◆ PROBLEM STATEMENT:
As you look over the data below, please find each line where the word "GetPresetAvatar" appears, then copy it.

————

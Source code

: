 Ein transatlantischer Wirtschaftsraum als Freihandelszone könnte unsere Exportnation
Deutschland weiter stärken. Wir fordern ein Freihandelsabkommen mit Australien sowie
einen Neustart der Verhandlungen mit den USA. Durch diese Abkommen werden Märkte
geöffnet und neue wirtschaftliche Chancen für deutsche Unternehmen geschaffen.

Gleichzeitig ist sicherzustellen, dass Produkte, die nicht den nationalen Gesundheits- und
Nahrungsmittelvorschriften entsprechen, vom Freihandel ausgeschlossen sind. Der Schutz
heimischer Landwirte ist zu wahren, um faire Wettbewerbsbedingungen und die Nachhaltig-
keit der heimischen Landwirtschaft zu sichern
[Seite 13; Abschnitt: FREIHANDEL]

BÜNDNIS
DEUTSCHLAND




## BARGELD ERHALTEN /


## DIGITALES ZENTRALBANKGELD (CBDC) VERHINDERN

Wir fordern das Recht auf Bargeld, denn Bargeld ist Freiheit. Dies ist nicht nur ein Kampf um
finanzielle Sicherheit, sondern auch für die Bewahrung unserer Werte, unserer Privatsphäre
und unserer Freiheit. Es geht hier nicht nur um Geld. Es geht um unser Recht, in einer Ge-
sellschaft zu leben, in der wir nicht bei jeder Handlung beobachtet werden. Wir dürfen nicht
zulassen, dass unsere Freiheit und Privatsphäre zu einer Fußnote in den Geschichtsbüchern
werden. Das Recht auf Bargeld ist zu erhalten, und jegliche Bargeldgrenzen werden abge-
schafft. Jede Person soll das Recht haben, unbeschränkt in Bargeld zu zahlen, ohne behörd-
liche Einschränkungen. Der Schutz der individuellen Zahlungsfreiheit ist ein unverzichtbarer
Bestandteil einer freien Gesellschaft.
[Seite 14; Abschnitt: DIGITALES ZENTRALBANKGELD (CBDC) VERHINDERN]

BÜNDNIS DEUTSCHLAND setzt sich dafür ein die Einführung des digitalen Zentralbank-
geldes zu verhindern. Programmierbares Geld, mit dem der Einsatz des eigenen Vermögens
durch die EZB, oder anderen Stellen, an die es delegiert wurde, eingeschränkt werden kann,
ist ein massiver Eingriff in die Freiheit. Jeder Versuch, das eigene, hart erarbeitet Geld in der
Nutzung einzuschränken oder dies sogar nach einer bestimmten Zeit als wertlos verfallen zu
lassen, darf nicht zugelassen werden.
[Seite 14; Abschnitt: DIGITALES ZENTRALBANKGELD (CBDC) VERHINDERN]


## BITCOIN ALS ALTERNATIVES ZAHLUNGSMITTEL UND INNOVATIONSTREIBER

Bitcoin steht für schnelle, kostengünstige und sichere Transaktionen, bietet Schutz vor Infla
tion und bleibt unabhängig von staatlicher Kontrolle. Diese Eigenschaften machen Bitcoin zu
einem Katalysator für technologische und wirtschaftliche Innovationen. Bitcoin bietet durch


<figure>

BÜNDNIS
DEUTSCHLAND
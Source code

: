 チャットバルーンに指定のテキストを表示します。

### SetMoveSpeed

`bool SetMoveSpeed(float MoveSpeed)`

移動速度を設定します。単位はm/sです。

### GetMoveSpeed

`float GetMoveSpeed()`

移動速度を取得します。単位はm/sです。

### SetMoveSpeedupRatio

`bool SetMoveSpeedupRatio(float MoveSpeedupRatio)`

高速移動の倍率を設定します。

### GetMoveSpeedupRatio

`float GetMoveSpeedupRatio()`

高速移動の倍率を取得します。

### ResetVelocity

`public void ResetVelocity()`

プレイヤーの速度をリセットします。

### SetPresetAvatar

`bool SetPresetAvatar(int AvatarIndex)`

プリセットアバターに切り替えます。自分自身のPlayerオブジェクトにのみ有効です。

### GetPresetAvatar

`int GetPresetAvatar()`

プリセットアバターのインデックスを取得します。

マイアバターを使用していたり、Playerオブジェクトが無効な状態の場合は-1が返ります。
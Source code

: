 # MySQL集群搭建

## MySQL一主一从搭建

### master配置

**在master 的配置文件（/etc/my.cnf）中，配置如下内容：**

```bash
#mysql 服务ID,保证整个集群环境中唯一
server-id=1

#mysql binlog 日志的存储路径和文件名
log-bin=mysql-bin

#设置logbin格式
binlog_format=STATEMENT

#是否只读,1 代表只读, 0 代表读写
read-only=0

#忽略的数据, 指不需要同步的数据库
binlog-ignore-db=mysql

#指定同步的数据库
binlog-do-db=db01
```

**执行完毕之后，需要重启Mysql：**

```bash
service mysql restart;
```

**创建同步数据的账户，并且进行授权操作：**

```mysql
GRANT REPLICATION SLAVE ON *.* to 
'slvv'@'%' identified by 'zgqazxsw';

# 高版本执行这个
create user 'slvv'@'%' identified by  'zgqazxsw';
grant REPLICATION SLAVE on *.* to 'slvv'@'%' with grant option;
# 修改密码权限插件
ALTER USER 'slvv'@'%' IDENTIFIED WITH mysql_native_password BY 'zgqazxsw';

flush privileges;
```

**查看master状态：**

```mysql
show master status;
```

————

◆ SOLUTION:
### GetPresetAvatar
`int GetPresetAvatar()`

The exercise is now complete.